How does your book smell?
Did you know that your book could also be characterize by its aroma? Books are nor human being but they change their aroma as they get older. A combination of volatile compounds gives to your books their characteristic smell. But were you aware of the fact that this aroma changes overtime?
New Born books
This aroma is very characteristic as it depends on the ink used, the adhesive used and a bunch of chemicals required for the treatment of the paper. Adhesives are generally made of co-polymers as for instance vinyl acetate ethylene. When books are made, the paper has to be treated with different chemicals in order to acquire the required properties for the book. Sometimes, the chemicals used do not have odor themselves but they react with the paper.
Chemical reactions can contribute to the production and release of volatile compounds from the books.

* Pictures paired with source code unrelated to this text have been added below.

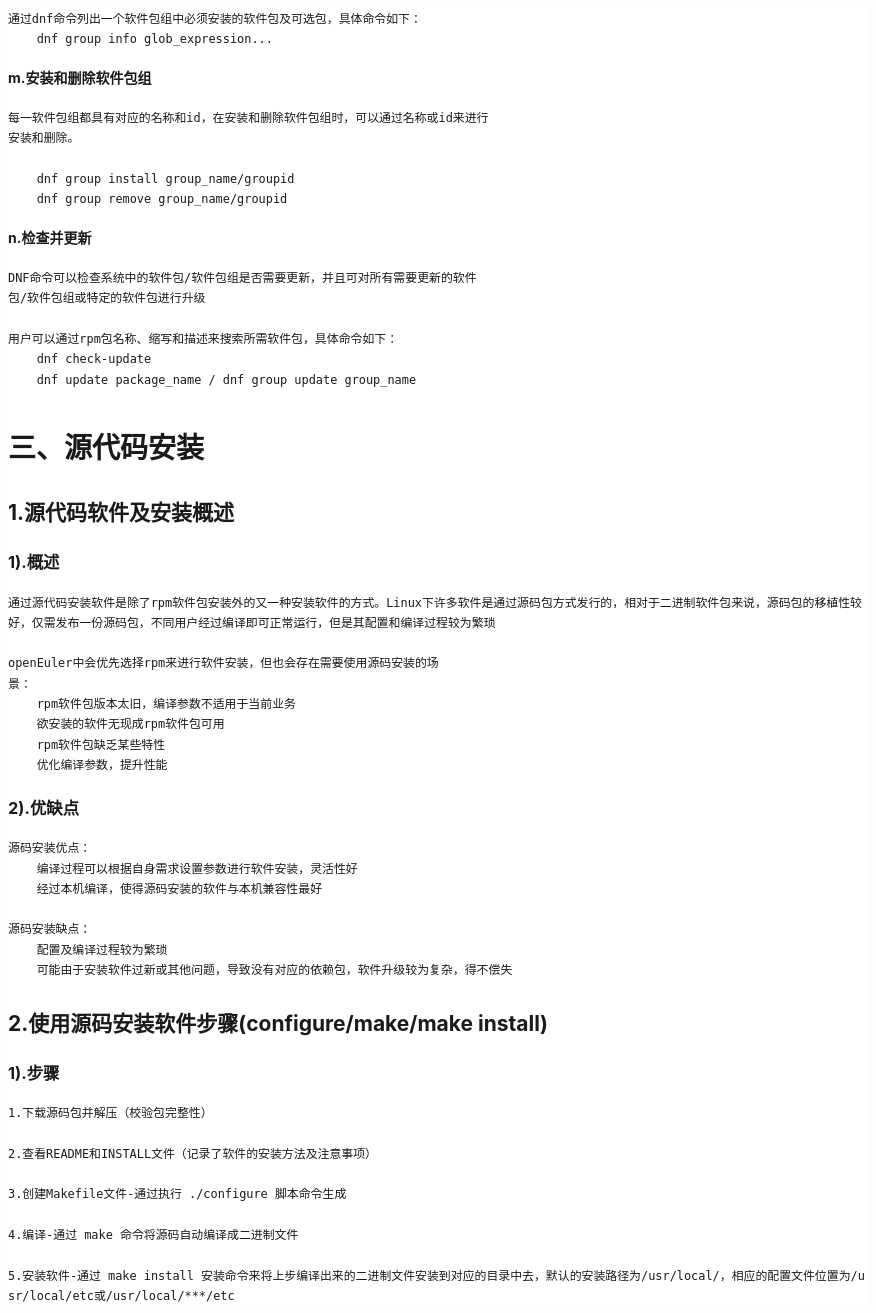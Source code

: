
 ```
通过dnf命令列出一个软件包组中必须安装的软件包及可选包，具体命令如下：
    dnf group info glob_expression...
```
#### m.安装和删除软件包组
```
每一软件包组都具有对应的名称和id，在安装和删除软件包组时，可以通过名称或id来进行
安装和删除。

    dnf group install group_name/groupid
    dnf group remove group_name/groupid
```
#### n.检查并更新
```
DNF命令可以检查系统中的软件包/软件包组是否需要更新，并且可对所有需要更新的软件
包/软件包组或特定的软件包进行升级

用户可以通过rpm包名称、缩写和描述来搜索所需软件包，具体命令如下：
    dnf check-update
    dnf update package_name / dnf group update group_name
```
# 三、源代码安装
## 1.源代码软件及安装概述 
### 1).概述
```
通过源代码安装软件是除了rpm软件包安装外的又一种安装软件的方式。Linux下许多软件是通过源码包方式发行的，相对于二进制软件包来说，源码包的移植性较好，仅需发布一份源码包，不同用户经过编译即可正常运行，但是其配置和编译过程较为繁琐

openEuler中会优先选择rpm来进行软件安装，但也会存在需要使用源码安装的场
景：
    rpm软件包版本太旧，编译参数不适用于当前业务
    欲安装的软件无现成rpm软件包可用
    rpm软件包缺乏某些特性
    优化编译参数，提升性能
```
### 2).优缺点
```
源码安装优点：
    编译过程可以根据自身需求设置参数进行软件安装，灵活性好
    经过本机编译，使得源码安装的软件与本机兼容性最好

源码安装缺点：
    配置及编译过程较为繁琐
    可能由于安装软件过新或其他问题，导致没有对应的依赖包，软件升级较为复杂，得不偿失
```
## 2.使用源码安装软件步骤(configure/make/make install)
### 1).步骤
```
1.下载源码包并解压（校验包完整性）

2.查看README和INSTALL文件（记录了软件的安装方法及注意事项）

3.创建Makefile文件-通过执行 ./configure 脚本命令生成

4.编译-通过 make 命令将源码自动编译成二进制文件

5.安装软件-通过 make install 安装命令来将上步编译出来的二进制文件安装到对应的目录中去，默认的安装路径为/usr/local/，相应的配置文件位置为/usr/local/etc或/usr/local/***/etc
```
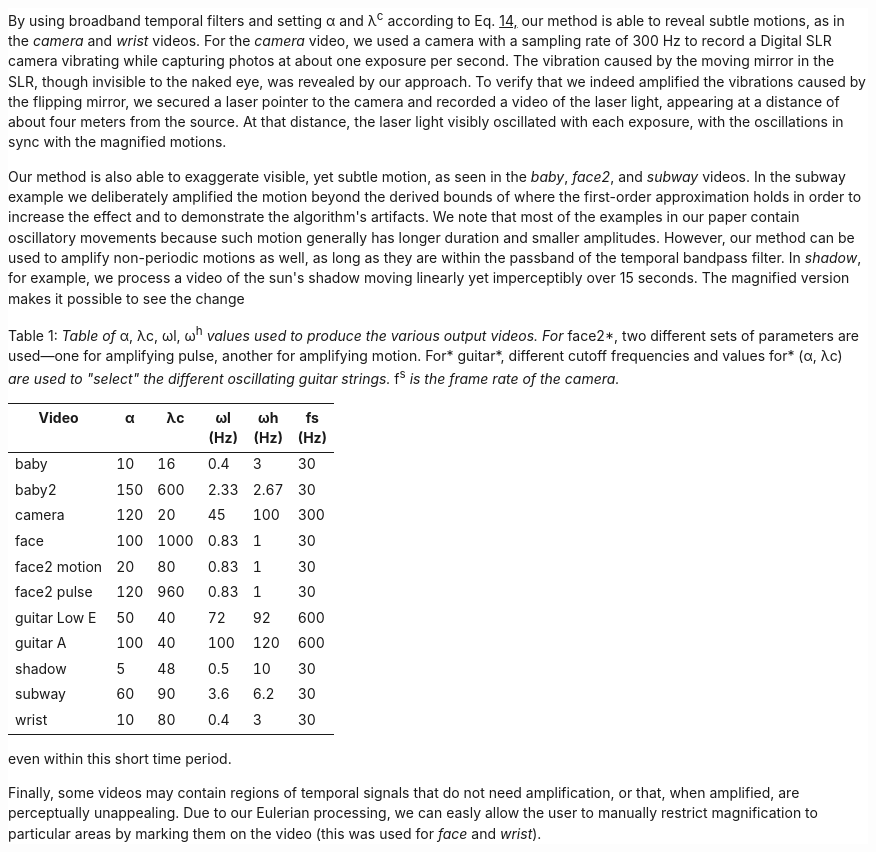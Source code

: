 By using broadband temporal filters and setting α and λ<sup>c</sup> according to Eq. [14,](#page-3-3) our method is able to reveal subtle motions, as in the *camera* and *wrist* videos. For the *camera* video, we used a camera with a sampling rate of 300 Hz to record a Digital SLR camera vibrating while capturing photos at about one exposure per second. The vibration caused by the moving mirror in the SLR, though invisible to the naked eye, was revealed by our approach. To verify that we indeed amplified the vibrations caused by the flipping mirror, we secured a laser pointer to the camera and recorded a video of the laser light, appearing at a distance of about four meters from the source. At that distance, the laser light visibly oscillated with each exposure, with the oscillations in sync with the magnified motions.

Our method is also able to exaggerate visible, yet subtle motion, as seen in the *baby*, *face2*, and *subway* videos. In the subway example we deliberately amplified the motion beyond the derived bounds of where the first-order approximation holds in order to increase the effect and to demonstrate the algorithm's artifacts. We note that most of the examples in our paper contain oscillatory movements because such motion generally has longer duration and smaller amplitudes. However, our method can be used to amplify non-periodic motions as well, as long as they are within the passband of the temporal bandpass filter. In *shadow*, for example, we process a video of the sun's shadow moving linearly yet imperceptibly over 15 seconds. The magnified version makes it possible to see the change

<span id="page-5-1"></span>Table 1: *Table of* α, λc, ωl, ω<sup>h</sup> *values used to produce the various output videos. For* face2*, two different sets of parameters are used—one for amplifying pulse, another for amplifying motion. For* guitar*, different cutoff frequencies and values for* (α, λc) *are used to "select" the different oscillating guitar strings.* f<sup>s</sup> *is the frame rate of the camera.*

| Video        | α   | λc   | ωl<br>(Hz) | ωh<br>(Hz) | fs<br>(Hz) |
|--------------|-----|------|------------|------------|------------|
| baby         | 10  | 16   | 0.4        | 3          | 30         |
| baby2        | 150 | 600  | 2.33       | 2.67       | 30         |
| camera       | 120 | 20   | 45         | 100        | 300        |
| face         | 100 | 1000 | 0.83       | 1          | 30         |
| face2 motion | 20  | 80   | 0.83       | 1          | 30         |
| face2 pulse  | 120 | 960  | 0.83       | 1          | 30         |
| guitar Low E | 50  | 40   | 72         | 92         | 600        |
| guitar A     | 100 | 40   | 100        | 120        | 600        |
| shadow       | 5   | 48   | 0.5        | 10         | 30         |
| subway       | 60  | 90   | 3.6        | 6.2        | 30         |
| wrist        | 10  | 80   | 0.4        | 3          | 30         |

even within this short time period.

Finally, some videos may contain regions of temporal signals that do not need amplification, or that, when amplified, are perceptually unappealing. Due to our Eulerian processing, we can easly allow the user to manually restrict magnification to particular areas by marking them on the video (this was used for *face* and *wrist*).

Books also become older. Month after month, the cellulose and lignin present in each page of our books undergoes a gradual breakdown. This breakdown results in the generation of a variety of organic compounds. Depending on the type of paper used in our book as well as on the age of the book, the type and concentration of the produced compounds is different.

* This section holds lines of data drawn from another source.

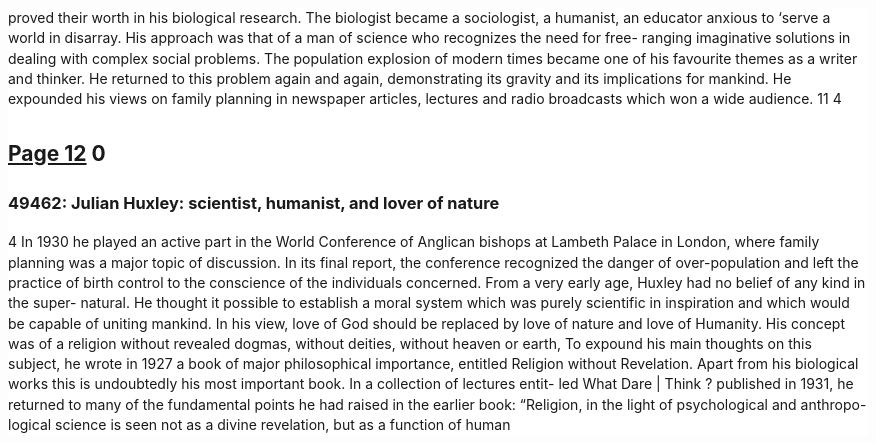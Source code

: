 proved their worth in his biological 
research. 
The biologist became a sociologist, 
a humanist, an educator anxious to 
‘serve a world in disarray. His 
approach was that of a man of science 
who recognizes the need for free- 
ranging imaginative solutions in dealing 
with complex social problems. 
The population explosion of modern 
times became one of his favourite 
themes as a writer and thinker. He 
returned to this problem again and 
again, demonstrating its gravity and 
its implications for mankind. He 
expounded his views on family planning 
in newspaper articles, lectures and 
radio broadcasts which won a wide 
audience. 
11 
4

## [Page 12](https://demo.humlab.umu.se/courier/074820engo.pdf#page=12) 0

### 49462: Julian Huxley: scientist, humanist, and lover of nature

  
4 In 1930 he played an active part in 
the World Conference of Anglican 
bishops at Lambeth Palace in London, 
where family planning was a major 
topic of discussion. In its final report, 
the conference recognized the danger 
of over-population and left the practice 
of birth control to the conscience of 
the individuals concerned. 
From a very early age, Huxley had 
no belief of any kind in the super- 
natural. He thought it possible to 
establish a moral system which was 
purely scientific in inspiration and 
which would be capable of uniting 
mankind. In his view, love of God 
should be replaced by love of nature 
and love of Humanity. His concept 
was of a religion without revealed 
dogmas, without deities, without heaven 
or earth, 
To expound his main thoughts on 
this subject, he wrote in 1927 a book 
of major philosophical importance, 
entitled Religion without Revelation. 
Apart from his biological works this 
is undoubtedly his most important 
book. In a collection of lectures entit- 
led What Dare | Think ? published in 
1931, he returned to many of the 
fundamental points he had raised in 
the earlier book: “Religion, in the 
light of psychological and anthropo- 
logical science is seen not as a divine 
revelation, but as a function of human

For instance, the older your book is, the more the lignin it contains.
Now that you have this background, you will maybe realise why we all recognize the smell of a library. Libraries host books from all ages what implies hundreds of volatile compound flying around the library. Second-hand books might smell different to you when compared to new libraries. While the three main sources of a new book smell are known (the ink and adhesives used and the paper itself), the variation of hundreds of compounds generated by the aging process of the book are not exactly known. You might take into account that each book might generate a certain spectrum of compounds, but these might also be generated in different amounts.
Can you know the age of your book?
Book monitoring can be done by assessing the concentration of the different organic compounds produced by your book. There are some characteristic compounds present in old books. The compounds present on the paper of your book undergo a chemical breakdown overtime.

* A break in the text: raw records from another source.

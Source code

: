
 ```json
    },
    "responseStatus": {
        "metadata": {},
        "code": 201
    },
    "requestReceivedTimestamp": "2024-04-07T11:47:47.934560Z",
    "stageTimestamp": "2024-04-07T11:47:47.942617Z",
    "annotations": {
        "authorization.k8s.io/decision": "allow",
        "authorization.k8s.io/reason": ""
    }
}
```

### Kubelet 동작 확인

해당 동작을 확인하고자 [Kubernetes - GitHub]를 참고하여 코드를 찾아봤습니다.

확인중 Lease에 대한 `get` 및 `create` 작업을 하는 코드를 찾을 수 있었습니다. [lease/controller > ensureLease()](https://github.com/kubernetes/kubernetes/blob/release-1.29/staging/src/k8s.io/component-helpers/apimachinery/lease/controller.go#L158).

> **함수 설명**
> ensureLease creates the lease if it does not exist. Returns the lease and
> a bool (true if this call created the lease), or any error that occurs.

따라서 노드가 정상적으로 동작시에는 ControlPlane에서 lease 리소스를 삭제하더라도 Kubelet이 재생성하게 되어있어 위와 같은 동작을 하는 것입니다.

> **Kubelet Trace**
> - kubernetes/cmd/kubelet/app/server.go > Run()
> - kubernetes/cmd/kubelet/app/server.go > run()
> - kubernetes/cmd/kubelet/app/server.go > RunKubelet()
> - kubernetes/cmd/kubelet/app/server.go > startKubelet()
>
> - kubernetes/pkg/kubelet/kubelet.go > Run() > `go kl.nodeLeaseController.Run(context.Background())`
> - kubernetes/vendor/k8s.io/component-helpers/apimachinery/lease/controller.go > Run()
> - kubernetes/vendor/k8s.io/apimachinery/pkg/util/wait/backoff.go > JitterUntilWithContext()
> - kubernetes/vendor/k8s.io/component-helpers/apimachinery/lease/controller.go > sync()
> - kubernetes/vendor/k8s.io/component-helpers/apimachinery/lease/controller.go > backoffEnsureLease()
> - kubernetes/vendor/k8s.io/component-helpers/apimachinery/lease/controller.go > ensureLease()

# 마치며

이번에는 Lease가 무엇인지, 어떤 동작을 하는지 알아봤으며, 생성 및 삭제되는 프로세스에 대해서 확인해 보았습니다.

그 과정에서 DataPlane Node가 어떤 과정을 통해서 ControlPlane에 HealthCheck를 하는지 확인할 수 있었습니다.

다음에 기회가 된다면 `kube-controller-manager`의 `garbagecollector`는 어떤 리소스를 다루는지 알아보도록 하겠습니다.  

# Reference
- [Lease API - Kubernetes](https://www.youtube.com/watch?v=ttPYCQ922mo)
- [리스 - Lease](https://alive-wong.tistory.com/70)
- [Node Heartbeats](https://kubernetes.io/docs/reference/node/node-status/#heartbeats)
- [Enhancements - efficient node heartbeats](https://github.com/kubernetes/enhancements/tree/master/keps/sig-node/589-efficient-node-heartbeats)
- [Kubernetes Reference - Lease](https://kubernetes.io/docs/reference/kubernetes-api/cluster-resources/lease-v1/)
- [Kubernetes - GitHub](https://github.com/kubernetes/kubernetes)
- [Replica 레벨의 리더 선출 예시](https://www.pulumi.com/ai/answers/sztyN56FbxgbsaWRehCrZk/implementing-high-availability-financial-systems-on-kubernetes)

This breakdown process leads to the degradation of lignin and cellulose.
Both lignin and cellulose are generated from the trees. Cellulose is bound by lignin which helps to keep the fibers together. Oxidation reactions lead to the yellowing of the paper of your book as these reactions break down the lignin leading to the generation of acids.
Acid hydrolysis reactions generate a variety of volatile compounds that contribute to old book aroma. Although there is a wide variety of volatile compounds (within the range of hundreds), there is a selection of characteristic old book compounds. These compounds include vanillin which contributes to a vanilla-like scent, ethyl benzene and toluene which generates sweet odours, 2-ethyl hexanol whose scent is slightly floral and benzaldehyde that has an almond-like scent. Different alcohols and aldehydes generate breakdown reactions leading to the production of other compounds which might also contribute to the old book aroma.
Different compounds are used to assess the age of books as is the case of furfural.
Is my book a human being?
So, based on this we could say each book has its own personal aroma. And as human beings, this aroma is not produced by a unique compound, it is indeed generated by a combination of different compounds which all together generate a characteristic scent. Although there are main contributors of book aromas that could help us to differ new from old books, there are large variations of the compounds found in new book as there are on the compounds generated during the aging process of books.